= Instructions to follow =
Could you reproduce the lines below from the one with "- [Tasks & modules](#tasks--modules)" through the one with "- Modular core"? Keep both ends and add nothing.

▼▼▼

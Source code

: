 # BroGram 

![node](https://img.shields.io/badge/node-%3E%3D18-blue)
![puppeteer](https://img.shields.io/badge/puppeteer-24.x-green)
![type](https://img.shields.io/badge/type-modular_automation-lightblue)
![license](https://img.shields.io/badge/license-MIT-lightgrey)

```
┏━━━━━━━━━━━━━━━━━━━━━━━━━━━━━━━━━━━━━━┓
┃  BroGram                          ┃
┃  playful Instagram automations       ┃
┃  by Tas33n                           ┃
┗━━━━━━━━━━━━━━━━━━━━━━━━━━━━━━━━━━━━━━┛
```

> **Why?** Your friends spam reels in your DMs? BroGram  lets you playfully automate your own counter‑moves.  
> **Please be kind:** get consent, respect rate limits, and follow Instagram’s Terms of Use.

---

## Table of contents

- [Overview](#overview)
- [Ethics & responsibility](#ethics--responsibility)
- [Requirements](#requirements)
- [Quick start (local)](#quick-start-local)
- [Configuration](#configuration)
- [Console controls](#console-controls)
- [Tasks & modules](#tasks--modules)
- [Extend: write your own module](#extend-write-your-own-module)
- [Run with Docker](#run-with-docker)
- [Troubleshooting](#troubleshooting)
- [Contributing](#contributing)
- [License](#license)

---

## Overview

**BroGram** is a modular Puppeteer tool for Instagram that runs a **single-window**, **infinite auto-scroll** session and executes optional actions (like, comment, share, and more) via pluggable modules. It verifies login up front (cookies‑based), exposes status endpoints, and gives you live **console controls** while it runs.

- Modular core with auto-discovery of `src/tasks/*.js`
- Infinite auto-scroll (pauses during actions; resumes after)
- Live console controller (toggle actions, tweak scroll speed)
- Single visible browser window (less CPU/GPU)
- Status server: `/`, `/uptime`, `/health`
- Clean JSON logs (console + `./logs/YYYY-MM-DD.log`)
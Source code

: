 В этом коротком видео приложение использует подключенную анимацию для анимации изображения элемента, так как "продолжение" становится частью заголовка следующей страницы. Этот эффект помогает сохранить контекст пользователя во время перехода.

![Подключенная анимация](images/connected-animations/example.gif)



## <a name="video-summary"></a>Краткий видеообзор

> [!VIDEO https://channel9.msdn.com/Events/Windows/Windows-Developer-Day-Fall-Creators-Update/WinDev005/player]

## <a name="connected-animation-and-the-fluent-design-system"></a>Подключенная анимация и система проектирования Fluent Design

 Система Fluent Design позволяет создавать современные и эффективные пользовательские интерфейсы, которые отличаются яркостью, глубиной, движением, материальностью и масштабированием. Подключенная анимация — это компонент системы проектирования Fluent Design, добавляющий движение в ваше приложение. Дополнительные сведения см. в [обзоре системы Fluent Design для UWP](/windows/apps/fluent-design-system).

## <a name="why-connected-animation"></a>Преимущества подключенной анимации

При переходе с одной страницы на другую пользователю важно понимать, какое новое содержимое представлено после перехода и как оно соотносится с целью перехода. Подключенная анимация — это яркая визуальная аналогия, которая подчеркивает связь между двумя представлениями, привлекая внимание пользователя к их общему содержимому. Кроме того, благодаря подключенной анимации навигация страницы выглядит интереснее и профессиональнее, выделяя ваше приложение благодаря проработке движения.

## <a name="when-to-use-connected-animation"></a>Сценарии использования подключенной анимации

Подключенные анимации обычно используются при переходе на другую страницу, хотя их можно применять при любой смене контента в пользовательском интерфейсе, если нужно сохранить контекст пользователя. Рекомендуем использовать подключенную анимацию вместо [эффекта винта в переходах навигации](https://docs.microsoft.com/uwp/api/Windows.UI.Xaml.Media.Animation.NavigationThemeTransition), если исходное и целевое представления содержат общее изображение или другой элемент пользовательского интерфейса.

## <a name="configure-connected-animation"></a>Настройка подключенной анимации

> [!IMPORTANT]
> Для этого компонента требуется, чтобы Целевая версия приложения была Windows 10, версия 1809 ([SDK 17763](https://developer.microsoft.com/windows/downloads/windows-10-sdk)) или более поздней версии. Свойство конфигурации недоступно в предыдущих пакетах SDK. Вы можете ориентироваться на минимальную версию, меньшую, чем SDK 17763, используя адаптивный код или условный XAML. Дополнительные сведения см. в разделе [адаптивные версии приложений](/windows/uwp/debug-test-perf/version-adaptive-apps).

▲▲▲

= Answer space =
- [Tasks & modules](#tasks--modules)
- [Extend: write your own module](#extend-write-your-own-module)
- [Run with Docker](#run-with-docker)
- [Troubleshooting](#troubleshooting)
- [Contributing](#contributing)
- [License](#license)

---

## Overview

**BroGram** is a modular Puppeteer tool for Instagram that runs a **single-window**, **infinite auto-scroll** session and executes optional actions (like, comment, share, and more) via pluggable modules. It verifies login up front (cookies‑based), exposes status endpoints, and gives you live **console controls** while it runs.

- Modular core with auto-discovery of `src/tasks/*.js`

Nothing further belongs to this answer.